Further, it has been held that the representative have no interest adverse to the class, Penn Galvanizing v. Philadelphia, 388 Pa. 370, 130 A. 2d 511 (1957) and that the relief sought be beneficial to the class. Charles v. Crestview Properties, Inc., 15 D & C 2nd 568 (C.P. Dauph. 1957).
Exceptions have been carved out of Rule 2230 such as suits by or against a union, trade association or other unincorporated association cannot be brought within the scope of this Rule, rather these actions must proceed pursuant to the Unincorporated Associations as Parties Rules. Montgomery Township Citizens Ass’n v. Montgomery Township School District, 3 Adams Co. L. J. 15 (Pa. C. P. 1961); Rules Committee Note to Pa. R. Civ. P. 2230.

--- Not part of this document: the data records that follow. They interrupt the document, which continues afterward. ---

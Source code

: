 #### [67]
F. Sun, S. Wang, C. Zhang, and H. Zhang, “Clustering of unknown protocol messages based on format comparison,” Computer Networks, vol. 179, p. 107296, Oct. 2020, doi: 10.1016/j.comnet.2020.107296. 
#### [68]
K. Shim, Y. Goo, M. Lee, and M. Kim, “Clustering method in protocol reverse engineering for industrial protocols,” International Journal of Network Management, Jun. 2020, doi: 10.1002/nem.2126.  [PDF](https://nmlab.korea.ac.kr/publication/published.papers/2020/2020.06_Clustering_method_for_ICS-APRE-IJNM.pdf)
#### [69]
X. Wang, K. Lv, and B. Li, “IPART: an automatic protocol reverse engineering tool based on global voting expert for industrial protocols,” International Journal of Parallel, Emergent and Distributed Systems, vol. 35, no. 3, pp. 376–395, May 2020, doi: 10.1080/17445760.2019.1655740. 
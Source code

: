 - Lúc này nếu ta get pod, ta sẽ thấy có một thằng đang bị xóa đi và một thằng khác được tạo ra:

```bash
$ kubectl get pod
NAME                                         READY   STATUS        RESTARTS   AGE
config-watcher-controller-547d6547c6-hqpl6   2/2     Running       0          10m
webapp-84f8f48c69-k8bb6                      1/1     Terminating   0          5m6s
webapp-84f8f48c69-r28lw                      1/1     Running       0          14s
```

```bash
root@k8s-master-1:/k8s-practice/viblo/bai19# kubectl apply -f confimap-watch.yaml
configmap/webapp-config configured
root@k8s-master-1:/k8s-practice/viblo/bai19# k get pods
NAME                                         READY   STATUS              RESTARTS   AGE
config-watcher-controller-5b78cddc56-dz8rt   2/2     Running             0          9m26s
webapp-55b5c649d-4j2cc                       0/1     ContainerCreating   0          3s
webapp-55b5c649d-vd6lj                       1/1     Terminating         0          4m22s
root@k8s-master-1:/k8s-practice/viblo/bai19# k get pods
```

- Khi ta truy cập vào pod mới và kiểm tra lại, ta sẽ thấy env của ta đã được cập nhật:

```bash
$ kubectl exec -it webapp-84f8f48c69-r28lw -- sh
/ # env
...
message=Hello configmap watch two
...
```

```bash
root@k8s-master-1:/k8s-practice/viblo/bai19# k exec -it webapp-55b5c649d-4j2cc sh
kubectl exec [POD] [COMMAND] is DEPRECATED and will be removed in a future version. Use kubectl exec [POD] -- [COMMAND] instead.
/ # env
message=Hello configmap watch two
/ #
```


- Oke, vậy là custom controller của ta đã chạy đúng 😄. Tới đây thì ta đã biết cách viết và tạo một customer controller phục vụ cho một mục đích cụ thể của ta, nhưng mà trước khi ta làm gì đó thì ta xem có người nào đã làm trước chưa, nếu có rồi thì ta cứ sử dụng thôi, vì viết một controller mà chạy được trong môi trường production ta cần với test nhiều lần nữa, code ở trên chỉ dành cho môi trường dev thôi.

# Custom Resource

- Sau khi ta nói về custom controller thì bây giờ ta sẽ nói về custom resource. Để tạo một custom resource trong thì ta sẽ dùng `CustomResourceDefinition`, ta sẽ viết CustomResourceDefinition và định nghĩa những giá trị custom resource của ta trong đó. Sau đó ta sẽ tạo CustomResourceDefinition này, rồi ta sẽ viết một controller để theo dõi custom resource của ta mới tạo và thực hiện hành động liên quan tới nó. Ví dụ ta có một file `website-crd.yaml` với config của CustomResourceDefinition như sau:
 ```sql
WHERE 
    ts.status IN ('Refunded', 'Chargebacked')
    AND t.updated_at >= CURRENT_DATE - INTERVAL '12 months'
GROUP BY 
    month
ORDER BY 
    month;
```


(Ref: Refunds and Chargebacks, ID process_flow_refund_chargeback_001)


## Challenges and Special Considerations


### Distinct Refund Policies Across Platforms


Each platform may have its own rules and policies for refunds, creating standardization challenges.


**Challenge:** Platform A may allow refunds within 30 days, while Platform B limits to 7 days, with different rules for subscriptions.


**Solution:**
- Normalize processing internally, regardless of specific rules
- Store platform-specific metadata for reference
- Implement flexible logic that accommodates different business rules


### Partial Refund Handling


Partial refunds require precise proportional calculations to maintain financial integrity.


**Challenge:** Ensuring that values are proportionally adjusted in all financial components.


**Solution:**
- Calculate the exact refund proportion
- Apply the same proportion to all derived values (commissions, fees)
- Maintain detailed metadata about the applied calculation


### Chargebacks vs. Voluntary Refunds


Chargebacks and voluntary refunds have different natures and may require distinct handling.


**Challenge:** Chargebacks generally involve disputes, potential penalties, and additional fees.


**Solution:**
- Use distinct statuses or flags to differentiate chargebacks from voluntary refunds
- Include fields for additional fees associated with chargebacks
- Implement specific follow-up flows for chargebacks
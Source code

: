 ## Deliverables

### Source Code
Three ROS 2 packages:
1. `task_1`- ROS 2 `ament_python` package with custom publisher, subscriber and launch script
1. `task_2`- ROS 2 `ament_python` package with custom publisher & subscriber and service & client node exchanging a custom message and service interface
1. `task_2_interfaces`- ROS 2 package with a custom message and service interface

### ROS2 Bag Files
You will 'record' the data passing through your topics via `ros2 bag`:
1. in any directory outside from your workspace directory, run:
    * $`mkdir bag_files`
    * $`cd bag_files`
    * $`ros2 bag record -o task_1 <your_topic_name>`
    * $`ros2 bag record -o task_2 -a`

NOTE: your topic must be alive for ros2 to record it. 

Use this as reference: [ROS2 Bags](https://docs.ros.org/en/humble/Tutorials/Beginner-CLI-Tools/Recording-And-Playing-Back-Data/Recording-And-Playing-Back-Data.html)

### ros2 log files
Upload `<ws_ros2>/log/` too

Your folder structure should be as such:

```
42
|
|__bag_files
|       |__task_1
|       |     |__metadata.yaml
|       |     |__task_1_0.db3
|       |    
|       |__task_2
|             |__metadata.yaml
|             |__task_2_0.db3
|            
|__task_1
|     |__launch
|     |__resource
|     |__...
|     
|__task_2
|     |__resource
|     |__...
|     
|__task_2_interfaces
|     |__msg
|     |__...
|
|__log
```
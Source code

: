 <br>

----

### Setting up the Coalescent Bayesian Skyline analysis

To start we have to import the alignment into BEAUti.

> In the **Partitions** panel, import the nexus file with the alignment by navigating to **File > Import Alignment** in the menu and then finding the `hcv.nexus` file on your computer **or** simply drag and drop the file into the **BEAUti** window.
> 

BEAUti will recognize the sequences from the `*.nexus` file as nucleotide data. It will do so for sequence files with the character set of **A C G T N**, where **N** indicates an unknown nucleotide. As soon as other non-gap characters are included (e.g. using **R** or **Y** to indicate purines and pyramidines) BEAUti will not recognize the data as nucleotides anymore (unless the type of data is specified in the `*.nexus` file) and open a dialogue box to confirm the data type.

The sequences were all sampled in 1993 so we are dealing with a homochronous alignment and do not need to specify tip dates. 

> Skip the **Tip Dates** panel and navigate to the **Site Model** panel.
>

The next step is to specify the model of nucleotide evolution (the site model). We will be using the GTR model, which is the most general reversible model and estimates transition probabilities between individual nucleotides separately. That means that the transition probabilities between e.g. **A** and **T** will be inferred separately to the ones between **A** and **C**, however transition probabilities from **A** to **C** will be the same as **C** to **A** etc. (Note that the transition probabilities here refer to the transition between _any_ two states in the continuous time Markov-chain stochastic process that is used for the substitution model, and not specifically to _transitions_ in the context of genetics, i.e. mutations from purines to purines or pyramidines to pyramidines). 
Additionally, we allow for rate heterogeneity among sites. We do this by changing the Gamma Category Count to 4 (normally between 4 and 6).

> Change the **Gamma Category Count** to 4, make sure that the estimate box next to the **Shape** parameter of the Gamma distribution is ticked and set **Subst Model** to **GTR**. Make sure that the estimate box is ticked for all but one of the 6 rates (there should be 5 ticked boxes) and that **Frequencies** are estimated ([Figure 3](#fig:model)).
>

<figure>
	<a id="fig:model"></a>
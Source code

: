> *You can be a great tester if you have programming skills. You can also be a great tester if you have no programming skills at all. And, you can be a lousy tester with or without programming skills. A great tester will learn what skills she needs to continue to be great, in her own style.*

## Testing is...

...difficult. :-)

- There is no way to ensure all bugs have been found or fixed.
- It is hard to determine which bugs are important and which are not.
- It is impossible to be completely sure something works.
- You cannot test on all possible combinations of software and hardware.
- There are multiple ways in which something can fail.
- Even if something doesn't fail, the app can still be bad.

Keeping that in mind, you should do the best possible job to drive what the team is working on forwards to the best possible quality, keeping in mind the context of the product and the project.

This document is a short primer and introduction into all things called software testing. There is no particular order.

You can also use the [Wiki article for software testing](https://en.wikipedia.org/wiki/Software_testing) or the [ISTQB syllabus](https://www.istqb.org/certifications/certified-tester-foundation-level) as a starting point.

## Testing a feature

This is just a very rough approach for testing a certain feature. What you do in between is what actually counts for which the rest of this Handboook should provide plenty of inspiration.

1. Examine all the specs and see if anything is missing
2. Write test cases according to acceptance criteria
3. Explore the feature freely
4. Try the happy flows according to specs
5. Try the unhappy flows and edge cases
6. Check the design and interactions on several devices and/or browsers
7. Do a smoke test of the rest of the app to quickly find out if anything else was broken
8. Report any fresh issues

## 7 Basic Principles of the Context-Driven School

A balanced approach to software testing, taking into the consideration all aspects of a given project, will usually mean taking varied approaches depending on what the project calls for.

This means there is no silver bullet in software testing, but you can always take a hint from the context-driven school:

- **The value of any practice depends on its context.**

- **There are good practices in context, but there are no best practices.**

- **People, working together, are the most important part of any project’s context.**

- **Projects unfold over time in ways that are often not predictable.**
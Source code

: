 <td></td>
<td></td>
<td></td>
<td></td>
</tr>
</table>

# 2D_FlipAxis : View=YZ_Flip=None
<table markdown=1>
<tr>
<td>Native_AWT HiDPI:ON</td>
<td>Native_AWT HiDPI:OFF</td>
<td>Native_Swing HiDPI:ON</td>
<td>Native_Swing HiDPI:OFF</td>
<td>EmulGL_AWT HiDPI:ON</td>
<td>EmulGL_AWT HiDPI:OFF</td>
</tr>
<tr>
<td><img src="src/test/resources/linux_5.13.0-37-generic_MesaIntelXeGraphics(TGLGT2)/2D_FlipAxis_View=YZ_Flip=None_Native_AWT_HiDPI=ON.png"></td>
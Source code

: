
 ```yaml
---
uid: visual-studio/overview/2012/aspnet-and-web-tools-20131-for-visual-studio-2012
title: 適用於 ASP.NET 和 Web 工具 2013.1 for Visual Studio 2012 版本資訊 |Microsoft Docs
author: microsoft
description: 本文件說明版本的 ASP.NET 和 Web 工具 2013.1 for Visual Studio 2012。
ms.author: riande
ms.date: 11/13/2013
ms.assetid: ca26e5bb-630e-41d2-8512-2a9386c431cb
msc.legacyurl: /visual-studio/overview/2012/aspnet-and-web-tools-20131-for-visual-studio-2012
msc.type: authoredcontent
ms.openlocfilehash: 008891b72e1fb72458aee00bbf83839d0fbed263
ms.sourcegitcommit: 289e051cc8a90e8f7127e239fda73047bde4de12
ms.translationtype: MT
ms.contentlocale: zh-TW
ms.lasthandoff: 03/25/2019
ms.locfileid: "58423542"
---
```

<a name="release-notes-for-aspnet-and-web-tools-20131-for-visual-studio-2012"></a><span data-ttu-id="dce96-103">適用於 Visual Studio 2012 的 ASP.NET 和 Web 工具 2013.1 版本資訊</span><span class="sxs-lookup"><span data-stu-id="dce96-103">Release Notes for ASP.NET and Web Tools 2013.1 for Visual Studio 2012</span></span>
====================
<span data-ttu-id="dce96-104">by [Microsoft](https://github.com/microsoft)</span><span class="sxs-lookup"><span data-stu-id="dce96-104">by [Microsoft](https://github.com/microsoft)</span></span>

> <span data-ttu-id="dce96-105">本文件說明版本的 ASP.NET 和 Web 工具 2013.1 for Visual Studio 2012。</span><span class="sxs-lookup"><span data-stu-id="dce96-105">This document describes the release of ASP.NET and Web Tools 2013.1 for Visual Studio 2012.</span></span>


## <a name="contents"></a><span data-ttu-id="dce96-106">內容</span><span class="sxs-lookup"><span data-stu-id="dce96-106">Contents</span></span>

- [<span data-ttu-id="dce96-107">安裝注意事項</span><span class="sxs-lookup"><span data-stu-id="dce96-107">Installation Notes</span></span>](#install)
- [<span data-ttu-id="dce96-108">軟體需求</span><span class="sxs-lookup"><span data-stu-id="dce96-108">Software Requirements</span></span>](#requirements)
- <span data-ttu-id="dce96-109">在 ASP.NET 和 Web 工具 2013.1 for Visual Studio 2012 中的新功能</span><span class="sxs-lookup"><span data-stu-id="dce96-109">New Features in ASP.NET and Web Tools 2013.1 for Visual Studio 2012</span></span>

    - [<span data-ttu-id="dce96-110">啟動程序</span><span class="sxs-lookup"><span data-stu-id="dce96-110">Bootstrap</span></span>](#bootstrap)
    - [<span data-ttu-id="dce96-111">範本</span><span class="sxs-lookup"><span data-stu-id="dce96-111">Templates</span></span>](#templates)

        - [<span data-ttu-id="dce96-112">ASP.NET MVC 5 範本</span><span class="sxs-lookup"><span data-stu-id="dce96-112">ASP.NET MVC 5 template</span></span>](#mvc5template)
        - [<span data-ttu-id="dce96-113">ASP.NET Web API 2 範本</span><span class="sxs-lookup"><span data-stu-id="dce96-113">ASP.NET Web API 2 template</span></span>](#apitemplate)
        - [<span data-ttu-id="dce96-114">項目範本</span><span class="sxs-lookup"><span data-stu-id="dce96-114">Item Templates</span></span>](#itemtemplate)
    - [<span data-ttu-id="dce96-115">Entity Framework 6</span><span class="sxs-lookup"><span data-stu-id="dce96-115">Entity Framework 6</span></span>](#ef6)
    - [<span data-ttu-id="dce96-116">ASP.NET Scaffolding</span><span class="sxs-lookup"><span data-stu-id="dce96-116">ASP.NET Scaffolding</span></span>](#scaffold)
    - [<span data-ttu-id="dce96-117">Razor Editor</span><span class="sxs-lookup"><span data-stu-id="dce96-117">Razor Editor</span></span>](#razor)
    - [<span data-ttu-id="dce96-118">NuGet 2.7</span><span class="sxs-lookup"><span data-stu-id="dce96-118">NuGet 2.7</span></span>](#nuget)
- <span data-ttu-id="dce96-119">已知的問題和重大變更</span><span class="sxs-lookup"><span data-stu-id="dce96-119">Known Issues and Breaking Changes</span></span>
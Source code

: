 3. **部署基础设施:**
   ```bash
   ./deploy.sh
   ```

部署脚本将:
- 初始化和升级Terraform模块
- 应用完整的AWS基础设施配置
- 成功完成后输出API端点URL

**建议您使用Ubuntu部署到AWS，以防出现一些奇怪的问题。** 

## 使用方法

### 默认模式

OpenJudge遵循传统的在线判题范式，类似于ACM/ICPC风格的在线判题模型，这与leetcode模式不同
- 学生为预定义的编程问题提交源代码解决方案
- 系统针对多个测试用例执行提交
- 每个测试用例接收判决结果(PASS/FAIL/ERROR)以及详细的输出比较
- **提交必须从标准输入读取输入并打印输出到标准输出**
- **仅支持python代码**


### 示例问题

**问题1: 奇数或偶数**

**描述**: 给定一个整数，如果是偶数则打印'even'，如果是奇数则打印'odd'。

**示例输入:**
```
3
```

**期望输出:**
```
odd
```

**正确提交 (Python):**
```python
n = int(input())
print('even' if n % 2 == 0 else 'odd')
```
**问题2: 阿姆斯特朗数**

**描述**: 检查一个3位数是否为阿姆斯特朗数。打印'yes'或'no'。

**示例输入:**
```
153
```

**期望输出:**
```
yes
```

Pleading constraints have been established to some degree although uniformity in their application is far from a reality. In *126Wilson v. Blaine, 262 Pa. 367, 105 A. 555 (1918) and Crane v. Liquor Control Board, supra, it was held that the Plaintiff representative must plead his representation. The party may caption the complaint “Class Action” but this does not appear to be a necessity. Penn Galvanizing v. Philadelphia, supra; Herrera v. Burke, 50 Pa. D & C 2d 73 (Del. C. P. 1970). Although the pleading requirements appear minimal, it should be noted that our Supreme Court in Penn Galvanizing stated that the minimal requirements are not merely formalistic and absent these minimal averments, etc. a class action will not be inferred. See Penn Galvanizing, supra, 388 Pa. at 376, 130 A. 2d at 515.
While there appears to be a disparate variety of views on the factual averments necessary to support blanket representation, it would seem that these factual averments, as in the instant case, should go to the numerosity, commonality of interest and adequacy of representation substantive prerequisites.
For a complete review of other decisions in the area, see Delle Donne and Van Horn, supra.
. A purely numerical indication that other federal districts consider far less than 330 Plaintiffs impracticable for joinder purposes can he found in Carpenter v. Davis, 424 F. 2d 257 (5th Circ. 1970) (20-30 Plaintiffs); Landsdale v. Tyler Junior College, 318 F. Supp. 529 (E.D. Tex. 1970) (40 Plaintiffs); Bowe v. Colgate Palmolive Company, 272 F. Supp. 332 (S.D. Ind. 1967) (160 Plaintiffs).
. See, e.g., McMonagle, supra; Buchanan, supra; and the federal decision of Mersay v. First Republic Corporation of America, 43 F.R.D. 465 (S.D. N.Y. 1968).